**Records for the exercise**
+++++
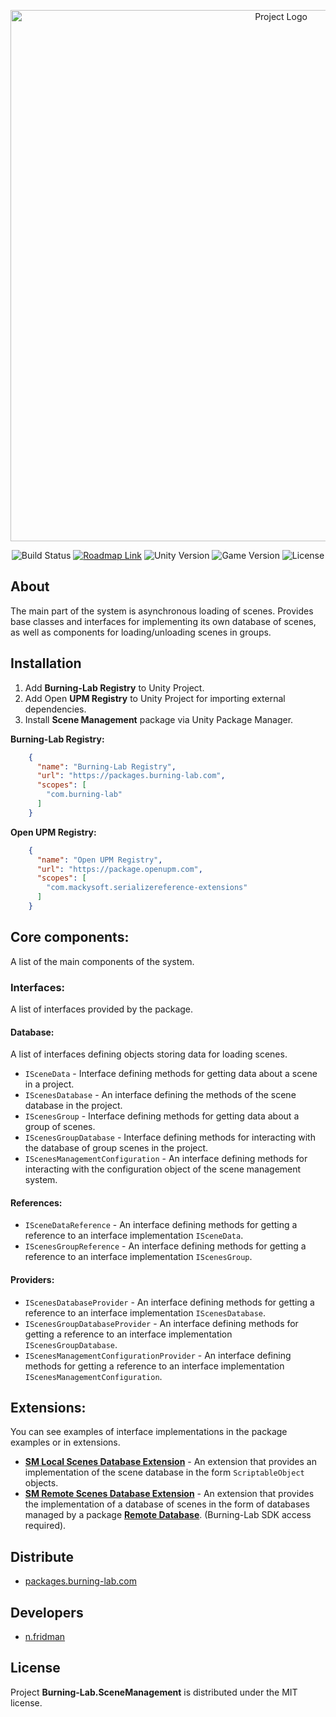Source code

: ﻿<p align="center">
      <img src="https://i.ibb.co/9mDz5t6/Scene-Management-Git-Hub-Logo.png" alt="Project Logo" width="850">
</p>

<p align="center">
    <img src="https://build.burning-lab.com/app/rest/builds/buildType:id:UnityAssets_ComBurningLabScenemanagement_ProductionBuild/statusIcon.svg" alt="Build Status">
    <a href="https://burning-lab.youtrack.cloud/agiles/131-15/current"><img src="https://img.shields.io/badge/Roadmap-YouTrack-orange" alt="Roadmap Link"></a>
    <img src="https://img.shields.io/badge/Engine-2021.3-blueviolet" alt="Unity Version">
    <img src="https://img.shields.io/badge/Version-0.1.14--exp-blue" alt="Game Version">
    <img src="https://img.shields.io/badge/License-MIT-success" alt="License">
</p>

## About

The main part of the system is asynchronous loading of scenes. Provides base classes and interfaces for implementing its own database of scenes, as well as components for loading/unloading scenes in groups.

## Installation

1. Add **Burning-Lab Registry** to Unity Project.
2. Add Open **UPM Registry** to Unity Project for importing external dependencies.
3. Install **Scene Management** package via Unity Package Manager.

**Burning-Lab Registry:**

```json
    {
      "name": "Burning-Lab Registry",
      "url": "https://packages.burning-lab.com",
      "scopes": [
        "com.burning-lab"
      ]
    }
```

**Open UPM Registry:**

```json
    {
      "name": "Open UPM Registry",
      "url": "https://package.openupm.com",
      "scopes": [
        "com.mackysoft.serializereference-extensions"
      ]
    }
```

## Core components:

A list of the main components of the system.

### Interfaces:

A list of interfaces provided by the package.

#### Database:

A list of interfaces defining objects storing data for loading scenes.

* `ISceneData` - Interface defining methods for getting data about a scene in a project.
* `IScenesDatabase` - An interface defining the methods of the scene database in the project.
* `IScenesGroup` - Interface defining methods for getting data about a group of scenes.
* `IScenesGroupDatabase` - Interface defining methods for interacting with the database of group scenes in the project.
* `IScenesManagementConfiguration` - An interface defining methods for interacting with the configuration object of the scene management system.

#### References:

* `ISceneDataReference` - An interface defining methods for getting a reference to an interface implementation `ISceneData`.
* `IScenesGroupReference` - An interface defining methods for getting a reference to an interface implementation `IScenesGroup`.

#### Providers:

* `IScenesDatabaseProvider` - An interface defining methods for getting a reference to an interface implementation `IScenesDatabase`.
* `IScenesGroupDatabaseProvider` - An interface defining methods for getting a reference to an interface implementation `IScenesGroupDatabase`.
* `IScenesManagementConfigurationProvider` - An interface defining methods for getting a reference to an interface implementation `IScenesManagementConfiguration`.

## Extensions:

You can see examples of interface implementations in the package examples or in extensions.

* [**SM Local Scenes Database Extension**](https://packages.burning-lab.com/-/web/detail/com.burning-lab.scenesmanagement.extension.localscenesdatabase) - An extension that provides an implementation of the scene database in the form `ScriptableObject` objects.
* [**SM Remote Scenes Database Extension**](https://packages.burning-lab.com/-/web/detail/com.burning-lab.scenesmanagement.extension.remotescenesdatabase) - An extension that provides the implementation of a database of scenes in the form of databases managed by a package [**Remote Database**](). (Burning-Lab SDK access required).

## Distribute

* [packages.burning-lab.com](https://packages.burning-lab.com/-/web/detail/com.burning-lab.scenemanagement)

## Developers

* [n.fridman](https://github.com/n-fridman)

## License

Project **Burning-Lab.SceneManagement** is distributed under the MIT license.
+++++
**Assignment**
Retype only the lines that run from the first line of the entries above to the line containing "A list of the main components of the system.", both included. Do not carry over any pictures.

**Response**
Source code

: ﻿<p align="center">
      <img src="https://i.ibb.co/9mDz5t6/Scene-Management-Git-Hub-Logo.png" alt="Project Logo" width="850">
</p>

<p align="center">
    <img src="https://build.burning-lab.com/app/rest/builds/buildType:id:UnityAssets_ComBurningLabScenemanagement_ProductionBuild/statusIcon.svg" alt="Build Status">
    <a href="https://burning-lab.youtrack.cloud/agiles/131-15/current"><img src="https://img.shields.io/badge/Roadmap-YouTrack-orange" alt="Roadmap Link"></a>
    <img src="https://img.shields.io/badge/Engine-2021.3-blueviolet" alt="Unity Version">
    <img src="https://img.shields.io/badge/Version-0.1.14--exp-blue" alt="Game Version">
    <img src="https://img.shields.io/badge/License-MIT-success" alt="License">
</p>

## About

The main part of the system is asynchronous loading of scenes. Provides base classes and interfaces for implementing its own database of scenes, as well as components for loading/unloading scenes in groups.

## Installation

1. Add **Burning-Lab Registry** to Unity Project.
2. Add Open **UPM Registry** to Unity Project for importing external dependencies.
3. Install **Scene Management** package via Unity Package Manager.

**Burning-Lab Registry:**

```json
    {
      "name": "Burning-Lab Registry",
      "url": "https://packages.burning-lab.com",
      "scopes": [
        "com.burning-lab"
      ]
    }
```

**Open UPM Registry:**

```json
    {
      "name": "Open UPM Registry",
      "url": "https://package.openupm.com",
      "scopes": [
        "com.mackysoft.serializereference-extensions"
      ]
    }
```

## Core components:

A list of the main components of the system.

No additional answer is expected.